WORK ITEM. Restate word for word the lines in the listing below, starting at the line containing "# Bezahlung" and ending at the line containing "## Store-Gebühr", both included; leave out the rest.

# # #

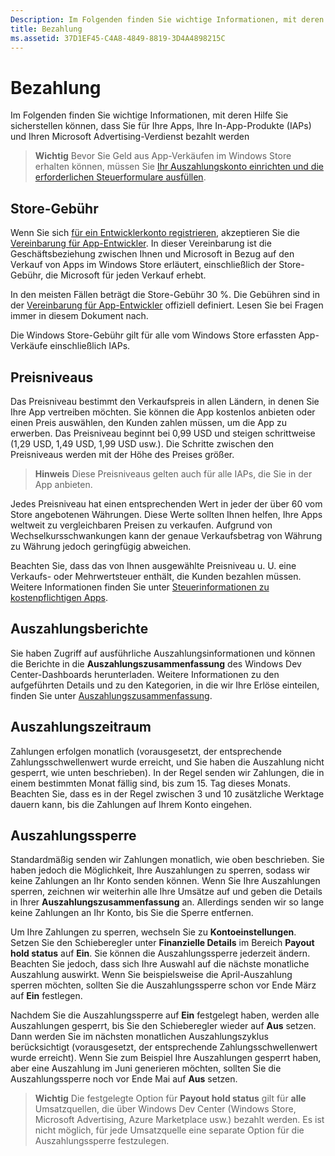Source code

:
 ```yaml
---
Description: Im Folgenden finden Sie wichtige Informationen, mit deren Hilfe Sie sicherstellen können, dass Sie für Ihre Apps, Ihre In-App-Produkte (IAPs) und Ihren Microsoft Advertising-Verdienst bezahlt werden
title: Bezahlung
ms.assetid: 37D1EF45-C4A8-4849-8819-3D4A4898215C
---
```


# Bezahlung
Im Folgenden finden Sie wichtige Informationen, mit deren Hilfe Sie sicherstellen können, dass Sie für Ihre Apps, Ihre In-App-Produkte (IAPs) und Ihren Microsoft Advertising-Verdienst bezahlt werden

> **Wichtig**  Bevor Sie Geld aus App-Verkäufen im Windows Store erhalten können, müssen Sie [Ihr Auszahlungskonto einrichten und die erforderlichen Steuerformulare ausfüllen](setting-up-your-payout-account-and-tax-forms.md).

## Store-Gebühr

Wenn Sie sich [für ein Entwicklerkonto registrieren](http://go.microsoft.com/fwlink/p/?LinkID=615100), akzeptieren Sie die [Vereinbarung für App-Entwickler](https://msdn.microsoft.com/library/windows/apps/hh694058). In dieser Vereinbarung ist die Geschäftsbeziehung zwischen Ihnen und Microsoft in Bezug auf den Verkauf von Apps im Windows Store erläutert, einschließlich der Store-Gebühr, die Microsoft für jeden Verkauf erhebt.

In den meisten Fällen beträgt die Store-Gebühr 30 %. Die Gebühren sind in der [Vereinbarung für App-Entwickler](https://msdn.microsoft.com/library/windows/apps/hh694058) offiziell definiert. Lesen Sie bei Fragen immer in diesem Dokument nach.

Die Windows Store-Gebühr gilt für alle vom Windows Store erfassten App-Verkäufe einschließlich IAPs.

## Preisniveaus

Das Preisniveau bestimmt den Verkaufspreis in allen Ländern, in denen Sie Ihre App vertreiben möchten. Sie können die App kostenlos anbieten oder einen Preis auswählen, den Kunden zahlen müssen, um die App zu erwerben. Das Preisniveau beginnt bei 0,99 USD und steigen schrittweise (1,29 USD, 1,49 USD, 1,99 USD usw.). Die Schritte zwischen den Preisniveaus werden mit der Höhe des Preises größer.

> **Hinweis**  Diese Preisniveaus gelten auch für alle IAPs, die Sie in der App anbieten.

Jedes Preisniveau hat einen entsprechenden Wert in jeder der über 60 vom Store angebotenen Währungen. Diese Werte sollten Ihnen helfen, Ihre Apps weltweit zu vergleichbaren Preisen zu verkaufen. Aufgrund von Wechselkursschwankungen kann der genaue Verkaufsbetrag von Währung zu Währung jedoch geringfügig abweichen.

Beachten Sie, dass das von Ihnen ausgewählte Preisniveau u. U. eine Verkaufs- oder Mehrwertsteuer enthält, die Kunden bezahlen müssen. Weitere Informationen finden Sie unter [Steuerinformationen zu kostenpflichtigen Apps](tax-details-for-paid-apps.md).

## Auszahlungsberichte

Sie haben Zugriff auf ausführliche Auszahlungsinformationen und können die Berichte in die **Auszahlungszusammenfassung** des Windows Dev Center-Dashboards herunterladen. Weitere Informationen zu den aufgeführten Details und zu den Kategorien, in die wir Ihre Erlöse einteilen, finden Sie unter [Auszahlungszusammenfassung](payout-summary.md).

## Auszahlungszeitraum

Zahlungen erfolgen monatlich (vorausgesetzt, der entsprechende Zahlungsschwellenwert wurde erreicht, und Sie haben die Auszahlung nicht gesperrt, wie unten beschrieben). In der Regel senden wir Zahlungen, die in einem bestimmten Monat fällig sind, bis zum 15. Tag dieses Monats. Beachten Sie, dass es in der Regel zwischen 3 und 10 zusätzliche Werktage dauern kann, bis die Zahlungen auf Ihrem Konto eingehen.

##  Auszahlungssperre

Standardmäßig senden wir Zahlungen monatlich, wie oben beschrieben. Sie haben jedoch die Möglichkeit, Ihre Auszahlungen zu sperren, sodass wir keine Zahlungen an Ihr Konto senden können. Wenn Sie Ihre Auszahlungen sperren, zeichnen wir weiterhin alle Ihre Umsätze auf und geben die Details in Ihrer **Auszahlungszusammenfassung** an. Allerdings senden wir so lange keine Zahlungen an Ihr Konto, bis Sie die Sperre entfernen. 

Um Ihre Zahlungen zu sperren, wechseln Sie zu **Kontoeinstellungen**. Setzen Sie den Schieberegler unter **Finanzielle Details** im Bereich **Payout hold status** auf **Ein**. Sie können die Auszahlungssperre jederzeit ändern. Beachten Sie jedoch, dass sich Ihre Auswahl auf die nächste monatliche Auszahlung auswirkt. Wenn Sie beispielsweise die April-Auszahlung sperren möchten, sollten Sie die Auszahlungssperre schon vor Ende März auf **Ein** festlegen.

Nachdem Sie die Auszahlungssperre auf **Ein** festgelegt haben, werden alle Auszahlungen gesperrt, bis Sie den Schieberegler wieder auf **Aus** setzen. Dann werden Sie im nächsten monatlichen Auszahlungszyklus berücksichtigt (vorausgesetzt, der entsprechende Zahlungsschwellenwert wurde erreicht). Wenn Sie zum Beispiel Ihre Auszahlungen gesperrt haben, aber eine Auszahlung im Juni generieren möchten, sollten Sie die Auszahlungssperre noch vor Ende Mai auf **Aus** setzen.

> **Wichtig** Die festgelegte Option für **Payout hold status** gilt für **alle** Umsatzquellen, die über Windows Dev Center (Windows Store, Microsoft Advertising, Azure Marketplace usw.) bezahlt werden. Es ist nicht möglich, für jede Umsatzquelle eine separate Option für die Auszahlungssperre festzulegen.


 

 






<!--HONumber=Mar16_HO5-->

# # #

EXERCISE RESULT.
# Bezahlung
Im Folgenden finden Sie wichtige Informationen, mit deren Hilfe Sie sicherstellen können, dass Sie für Ihre Apps, Ihre In-App-Produkte (IAPs) und Ihren Microsoft Advertising-Verdienst bezahlt werden

> **Wichtig**  Bevor Sie Geld aus App-Verkäufen im Windows Store erhalten können, müssen Sie [Ihr Auszahlungskonto einrichten und die erforderlichen Steuerformulare ausfüllen](setting-up-your-payout-account-and-tax-forms.md).

## Store-Gebühr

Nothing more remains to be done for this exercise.